Selection of candidate miRNA reference genes
A total of 40 conserved miRNAs suggested as reference miRNA genes for qPCR from various validation studies were initially included as putative reference genes (most of them listed in Meyer et al.) [22, 26, 29–31]. To be applied as reference genes they must, however, be present in Atlantic salmon (have a miRNA ortholog in Salmo salar). Thus, the initially selected set of genes was first compared to the known miRNA genes in Atlantic salmon [13, 32]. This first comparison showed that, even if conserved in mammals, eight of the initially selected miRNA genes (miR-105, miR-191, miR-213, miR-324, miR-339, miR-374, miR-423 and miR-425) do not seem to have any orthologs in Salmo salar. These were, obviously, not further considered. An overview of the remaining candidate reference genes that were selected for our validation study (those with orthologs in Atlantic salmon) is shown in Table 1.
An important property of any reference gene would be that it may be analysed with a high degree of specificity. The most common miRNA-qPCR methods utilize the mature miRNA sequence to achieve specific amplification of a certain miRNA gene, e.g. the miScript-assays used in our study where the specific amplification of a certain mature miRNA entirely depends on a single forward primer identical in sequence to the mature miRNA. However, a comparison of the mature sequences of the initially selected reference genes to all mature conserved miRNAs discovered in Salmo salar revealed that there existed highly similar mature paralogous sequences to several of the candidate reference genes (e.g. so-called miRNA gene family members usually annotated -a, -b etc.). The amount of such paralogs seems to be larger in Salmo salar than other teleosts . This may be explained by a fairly recent genome duplication in salmonids. Such mature sequences often differ only by a single nucleotide to the other family members and designing primers that are specific to one such mature miRNA would be challenging. The candidate genes that were members of such highly similar paralogous gene families were therefore considered less suitable as reference genes. An overview of the candidate genes that has mature sequences that are highly similar to other paralogous miRNA genes is given in Table 1. These miRNA genes were not included in further tests to be sure that any gene chosen as endogenous control would, independent of qPCR method used, be amplified with high specificity. Applying this criteria for selecting suitable reference genes from previous validation studies reduced the number of putative candidates to eleven miRNA genes (ssa-miR-103-3p, ssa-miR-107-3p, ssa-miR-139-5p, ssa-miR-140-3p, ssa-miR-152-3p, ssa-miR-17-5p, ssa-miR-183-5p, ssa-miR-214-3p, ssa-miR-25-3p, ssa-miR-93a-5p and ssa-miR-99-5p).
The location of the candidate miRNA genes in the Atlantic salmon genome was also considered as an important biological selection criterion.
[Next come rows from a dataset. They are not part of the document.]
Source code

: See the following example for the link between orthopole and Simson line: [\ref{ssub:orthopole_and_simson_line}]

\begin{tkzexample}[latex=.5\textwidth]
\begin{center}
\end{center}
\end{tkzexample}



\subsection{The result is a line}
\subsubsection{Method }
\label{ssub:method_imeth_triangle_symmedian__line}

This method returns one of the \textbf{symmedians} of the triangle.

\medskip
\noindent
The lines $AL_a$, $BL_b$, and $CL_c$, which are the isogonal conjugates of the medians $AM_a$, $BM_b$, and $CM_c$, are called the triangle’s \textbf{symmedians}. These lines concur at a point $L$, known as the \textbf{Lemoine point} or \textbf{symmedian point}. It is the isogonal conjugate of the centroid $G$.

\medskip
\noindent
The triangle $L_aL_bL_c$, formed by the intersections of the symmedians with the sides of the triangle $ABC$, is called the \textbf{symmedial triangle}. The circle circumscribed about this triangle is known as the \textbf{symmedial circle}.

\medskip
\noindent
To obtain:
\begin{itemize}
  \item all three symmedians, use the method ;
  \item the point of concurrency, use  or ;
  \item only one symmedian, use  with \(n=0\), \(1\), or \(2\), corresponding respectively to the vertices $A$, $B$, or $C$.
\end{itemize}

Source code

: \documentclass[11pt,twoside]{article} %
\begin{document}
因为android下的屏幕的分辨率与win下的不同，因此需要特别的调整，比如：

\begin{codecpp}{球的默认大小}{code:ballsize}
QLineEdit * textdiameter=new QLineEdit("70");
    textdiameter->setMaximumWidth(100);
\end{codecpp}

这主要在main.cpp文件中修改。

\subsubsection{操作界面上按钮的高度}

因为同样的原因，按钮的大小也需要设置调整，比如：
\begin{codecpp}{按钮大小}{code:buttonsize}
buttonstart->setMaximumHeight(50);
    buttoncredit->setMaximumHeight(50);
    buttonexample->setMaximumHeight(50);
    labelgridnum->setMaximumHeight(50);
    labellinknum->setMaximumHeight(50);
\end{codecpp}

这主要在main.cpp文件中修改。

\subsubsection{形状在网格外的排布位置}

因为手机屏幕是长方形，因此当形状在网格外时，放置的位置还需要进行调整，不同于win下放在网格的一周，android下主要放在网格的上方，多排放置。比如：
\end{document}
If two, or more, miRNA genes are located in a gene cluster they are often not expressed independently. Such clustered miRNA genes are most often co-transcribed, they respond and regulate similar gene pathways, and, as a consequence of this, the expression of one parallels the other . Therefore, when using two reference miRNA genes they should not be clustered (transcribed from one “miRNA gene haplotype”) to avoid the possibility that the combined adjustment value is from a gene-pair with expression levels that mirror each other. Assessing the genome location of the reference candidates revealed that several genes were clustered (Table 1). Among the salmon miRNA genes with no paralogs there were only two miRNA genes, ssa-miR-93a-5p and ssa-miR-25-3p, that were located in a gene cluster in Salmo salar. Thus, even if further tests showed that these two miRNA genes have a high stability, their location within the salmon genome suggests that only one of these should be chosen when using combined values from two miRNA genes for normalisation in a qPCR assay.
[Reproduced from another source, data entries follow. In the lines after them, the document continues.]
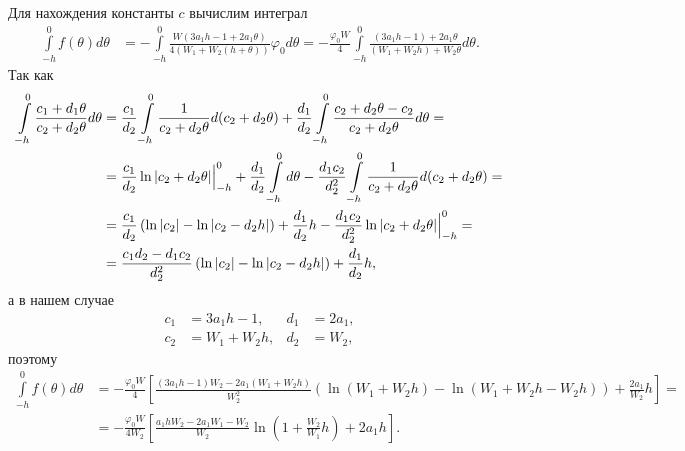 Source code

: \documentclass[a4paper,14pt]{article}
\begin{document}
Для нахождения константы $c$ вычислим интеграл
\begin{equation*}
  \begin{aligned}
    \int\limits_{-h}^{0} f(\theta) d\theta
    &=
      - \int\limits_{-h}^{0} \frac{W (3 a_1 h - 1 + 2 a_1 \theta)}{4 (W_1 + W_2 (h + \theta))} \varphi_0 d\theta
      =
      - \frac{\varphi_0 W}{4}
      \int\limits_{-h}^{0} \frac{(3 a_1 h - 1) + 2 a_1 \theta}{(W_1 + W_2 h) + W_2 \theta} d\theta.
  \end{aligned}
\end{equation*}
Так как
\begin{equation}
  \label{eq:int-formula}
  \begin{aligned}
    \int\limits_{-h}^{0} \frac{c_1 + d_1 \theta}{c_2 + d_2 \theta} d\theta
    &=
      \frac{c_1}{d_2} \int\limits_{-h}^{0} \frac{1}{c_2 + d_2 \theta} d(c_2 + d_2 \theta)
      +
      \frac{d_1}{d_2} \int\limits_{-h}^{0} \frac{c_2 + d_2 \theta - c_2}{c_2 + d_2 \theta} d\theta
      = \\
    &=
      \frac{c_1}{d_2} \ln \abs{c_2 + d_2 \theta} \Big|_{-h}^0
      +
      \frac{d_1}{d_2} \int\limits_{-h}^{0} d \theta
      -
      \frac{d_1 c_2}{d_2^2} \int\limits_{-h}^{0} \frac{1}{c_2 + d_2 \theta} d(c_2 + d_2 \theta)
      = \\
    &=
      \frac{c_1}{d_2} \left(
      \ln \abs{c_2} - \ln \abs{c_2 - d_2 h}
      \right)
      +
      \frac{d_1}{d_2} h
      -
      \frac{d_1 c_2}{d_2^2} \ln \abs{c_2 + d_2 \theta} \Big|_{-h}^0
      = \\
    &=
      \frac{c_1 d_2 - d_1 c_2}{d_2^2} \left(
      \ln \abs{c_2} - \ln \abs{c_2 - d_2 h}
      \right)
      +
      \frac{d_1}{d_2} h,
  \end{aligned}
\end{equation}
а в нашем случае
\begin{equation*}
  \begin{aligned}
    c_1
    &=
      3 a_1 h - 1, &
    d_1
    &=
      2 a_1, \\
    c_2
    &=
      W_1 + W_2 h,
    &
    d_2
    &=
      W_2,
  \end{aligned}
\end{equation*}
поэтому
\begin{equation*}
  \begin{aligned}
    \int\limits_{-h}^{0} f(\theta) d\theta
    &=
      - \frac{\varphi_0 W}{4} \left[
      \frac{(3 a_1 h - 1) W_2 - 2 a_1 (W_1 + W_2 h)}{W_2^2} \left(
      \ln \left( W_1 + W_2 h \right)
      -
      \ln \left( W_1 + W_2 h - W_2 h \right)
      \right)
      +
      \frac{2 a_1}{W_2} h
      \right] = \\
    &=
      - \frac{\varphi_0 W}{4 W_2} \left[
      \frac{a_1 h W_2 - 2 a_1 W_1 - W_2}{W_2}
      \ln \left( 1 +  \frac{W_2}{W_1} h \right)
      +
      2 a_1 h
      \right].
  \end{aligned}
\end{equation*}
\end{document}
Analysis of candidate reference genes stability in deep sequencing data sets
Candidate miRNA genes were compared regarding their stability across nine different tissues by use of deep sequencing data sets from a total of fifteen samples including the twelve samples used in a miRNA gene identification study in Atlantic salmon (Andreassen et al. ). The total miRNA read numbers of each sample was used to normalise the individual mature miRNA read numbers to retrieve expression values from each candidate miRNA gene that could be compared across samples (see Methods and Additional file 1). The relative standard deviation (coefficient of variation, CV) was then estimated for each of the eleven miRNA candidates. Finally, the CV’s were used to compare the individual stability of the eleven miRNAs (an approach similar to the one used in Bargaje et al. ). The datasets were also screened to identify other miRNA genes with high stability (low CV) to putatively discover new miRNA genes not suggested from other validation studies, but with properties that could make them suitable as reference genes in Atlantic salmon. Two more candidate genes (ssa-miR-455-5p and ssa-miR-210-5p) were included based on this screening of miRNA gene stability in the deep sequencing data sets (genes listed at the bottom in Table 1). The two new candidate miRNA genes both revealed a high degree of stability as well as passed the biological criteria we used for including reference genes (described in first section of results).
The coefficient of variation (CV) of each of the eleven candidate genes, as well as the CV of the two new miRNA genes added (ssa-miR-455-5p and ssa-miR-210-5p), is given in the column titled CV Deep seq. in Table 1. The comparison of the individual CV’s showed that there was five miRNA genes which seemed to be expressed in a more stable and constitutive manner than the others across all tissues. These were ssa-miR-25-3p, ssa-miR-17-5p, ssa-miR-93a-5p, ssa-miR-107-3p and ssa-miR-214-3p with CV’s ranging from about 53 to 86. These were all selected for further validation by qPCR analysis. Three of the other miRNAs (ssa-miR-140-3p, ssa-miR-455-5p and ssa-miR-210-5p) showed somewhat larger CV’s due to a difference in their expression level in one or two samples only (see Additional file 1). The CV’s of these miRNA genes when removing the samples showing a larger deviation in expression is given in parenthesis in Table 1. These three genes did appear as constitutively expressed at similar levels in all other samples. They were therefore, despite their somewhat larger deviation in one or two samples, included in the experimental validation by qPCR analysis. The largest relative variations across samples were in the five miRNA genes ssa-miR-103-3p, ssa-miR-139-5p, ssa-miR-152-3p, ssa-miR-99-5p and ssa-miR-183-5p. These appeared to be the least suitable reference genes, and among all genes compared ssa-miR-183-5p was the single one with the largest CV (286,3). To test whether there was a good correlation between the experimental validation by qPCR and the analysis of deep sequencing results this miRNA gene was, despite its lack of stability, also included for qPCR together with the eight other best performing ones. The four remaining candidate miRNA genes that revealed relatively large CV’s in our deep sequencing datasets (ssa-miR-103-3p, ssa-miR-139-5p, ssa-miR-152-3p and ssa-miR-99-5p) were not further validated. An overview of normalised read numbers and measurements of CV in the deep sequencing data is also given in Additional file 1.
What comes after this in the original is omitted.